When a line in the data below includes "computing", pick it out and copy it.

--- Records for this task ---

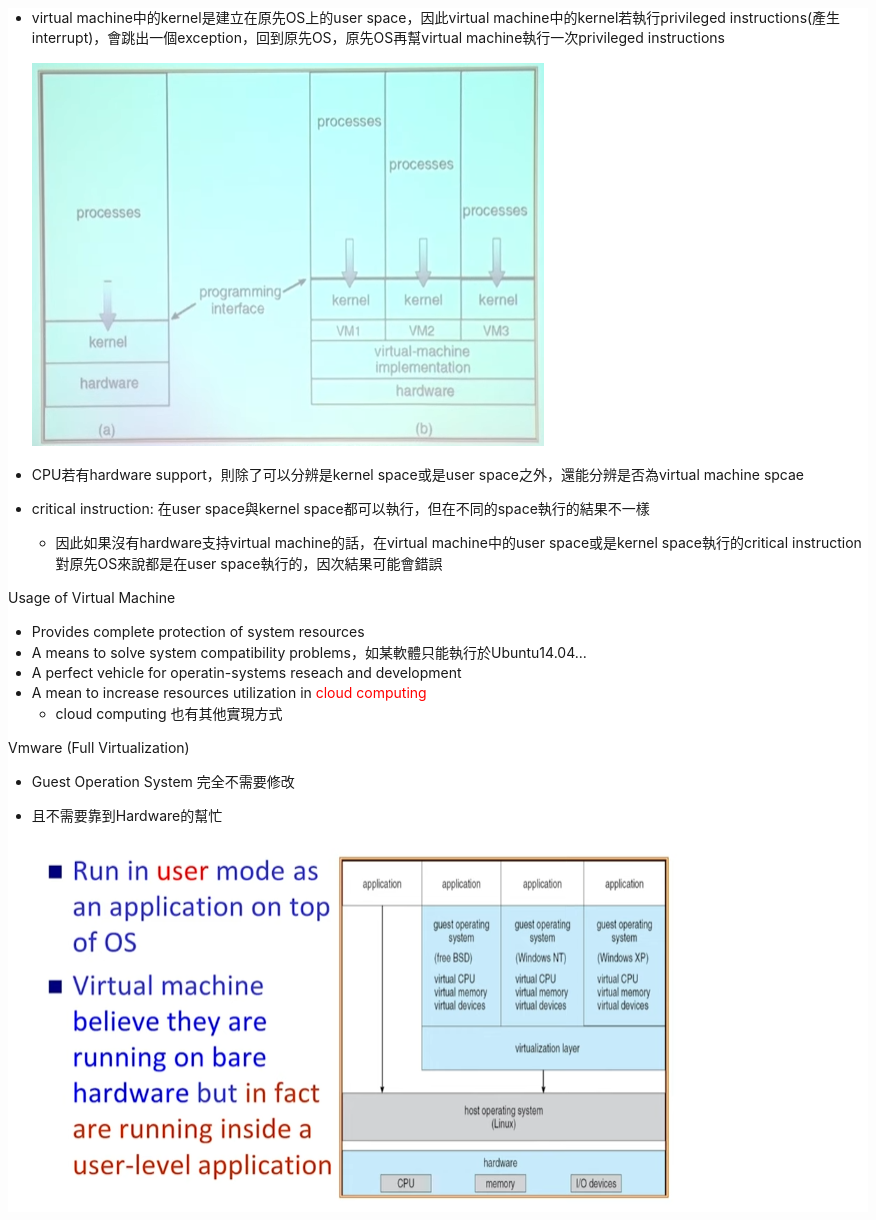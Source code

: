 - virtual machine中的kernel是建立在原先OS上的user space，因此virtual machine中的kernel若執行privileged instructions(產生interrupt)，會跳出一個exception，回到原先OS，原先OS再幫virtual machine執行一次privileged instructions

    ![img55](./image/NTHU_OS/img55.PNG)

- CPU若有hardware support，則除了可以分辨是kernel space或是user space之外，還能分辨是否為virtual machine spcae

- critical instruction: 在user space與kernel space都可以執行，但在不同的space執行的結果不一樣
  - 因此如果沒有hardware支持virtual machine的話，在virtual machine中的user space或是kernel space執行的critical instruction對原先OS來說都是在user space執行的，因次結果可能會錯誤

Usage of Virtual Machine

- Provides complete protection of system resources
- A means to solve system compatibility problems，如某軟體只能執行於Ubuntu14.04...
- A perfect vehicle for operatin-systems reseach and development
- A mean to increase resources utilization in <font color='red'>cloud computing</font>
  - cloud computing 也有其他實現方式

Vmware (Full Virtualization)

- Guest Operation System 完全不需要修改
- 且不需要靠到Hardware的幫忙

    ![img56](./image/NTHU_OS/img56.PNG)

---

> Response to the task
- A mean to increase resources utilization in <font color='red'>cloud computing</font>
  - cloud computing 也有其他實現方式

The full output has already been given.